What you have to do: Check each line of the data below for the word "authService", then extract the ones that have it.

Records drawn from a dataset:
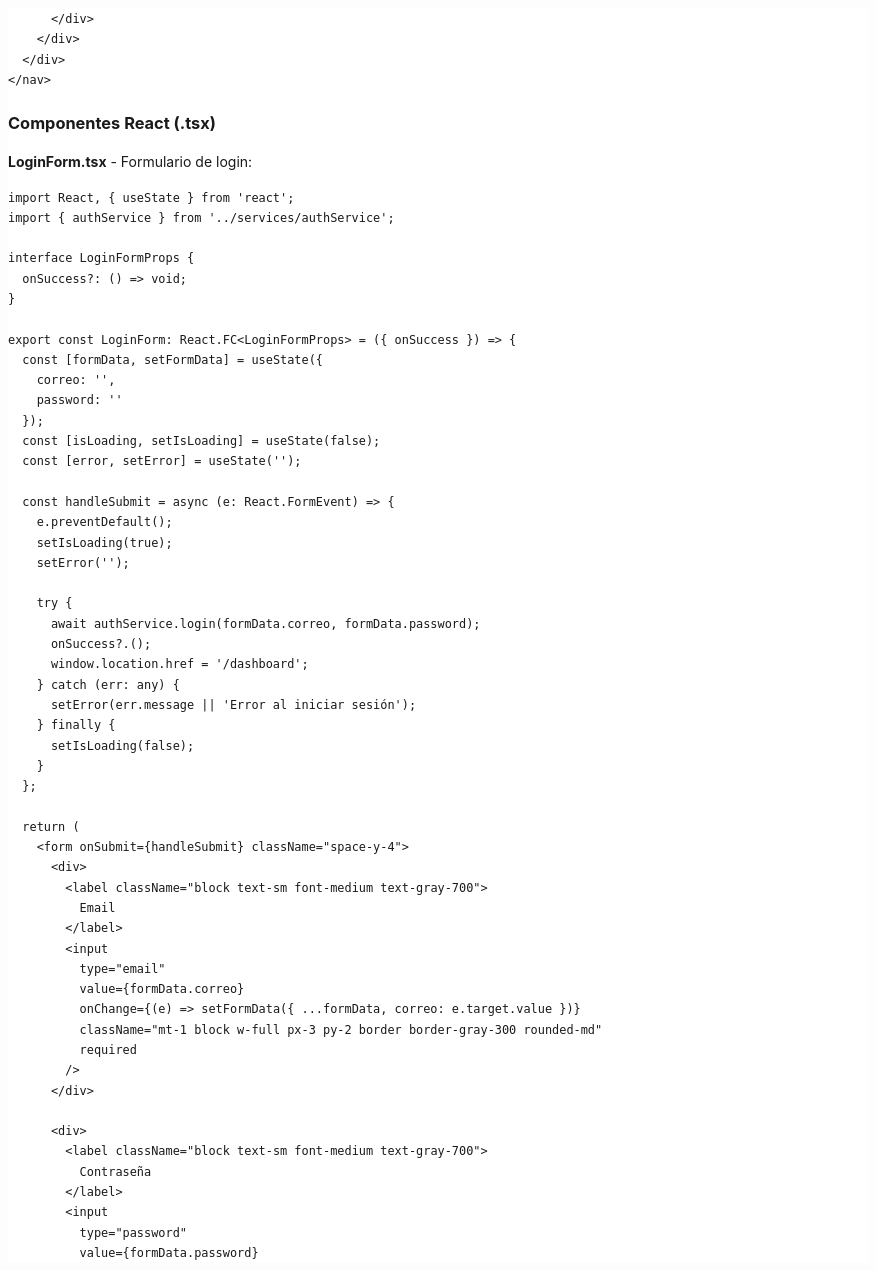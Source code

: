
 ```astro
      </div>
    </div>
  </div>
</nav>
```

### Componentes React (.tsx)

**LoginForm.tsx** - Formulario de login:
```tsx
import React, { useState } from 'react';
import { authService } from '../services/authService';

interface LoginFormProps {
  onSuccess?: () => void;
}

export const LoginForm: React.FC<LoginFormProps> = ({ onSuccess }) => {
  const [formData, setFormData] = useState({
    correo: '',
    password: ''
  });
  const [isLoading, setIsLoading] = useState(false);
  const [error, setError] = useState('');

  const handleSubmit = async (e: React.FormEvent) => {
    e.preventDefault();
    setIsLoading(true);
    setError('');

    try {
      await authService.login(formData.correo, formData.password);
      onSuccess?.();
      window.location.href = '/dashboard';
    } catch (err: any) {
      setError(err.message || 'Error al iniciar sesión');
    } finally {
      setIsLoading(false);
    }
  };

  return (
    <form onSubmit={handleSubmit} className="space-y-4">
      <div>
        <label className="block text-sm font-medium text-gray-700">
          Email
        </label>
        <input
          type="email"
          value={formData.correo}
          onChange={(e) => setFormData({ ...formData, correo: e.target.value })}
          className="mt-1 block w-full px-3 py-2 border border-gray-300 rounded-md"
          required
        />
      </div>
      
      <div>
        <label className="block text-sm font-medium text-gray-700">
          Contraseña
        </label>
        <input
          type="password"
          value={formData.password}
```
==
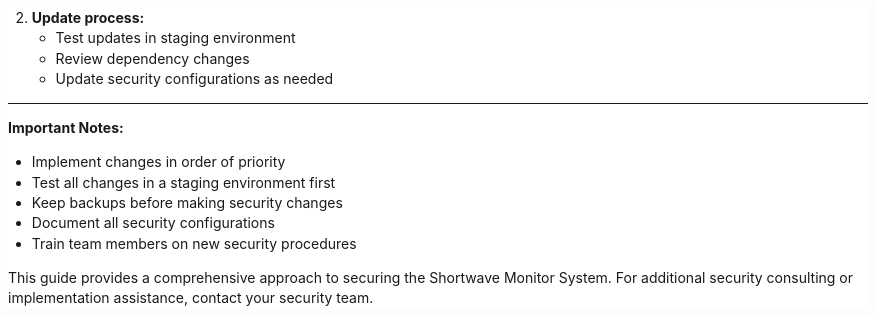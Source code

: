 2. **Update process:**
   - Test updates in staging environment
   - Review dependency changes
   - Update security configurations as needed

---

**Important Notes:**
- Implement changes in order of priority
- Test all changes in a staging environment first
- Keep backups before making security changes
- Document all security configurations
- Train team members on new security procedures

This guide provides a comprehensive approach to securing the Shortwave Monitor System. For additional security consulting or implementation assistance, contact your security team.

Response area:
import { authService } from '../services/authService';
      await authService.login(formData.correo, formData.password);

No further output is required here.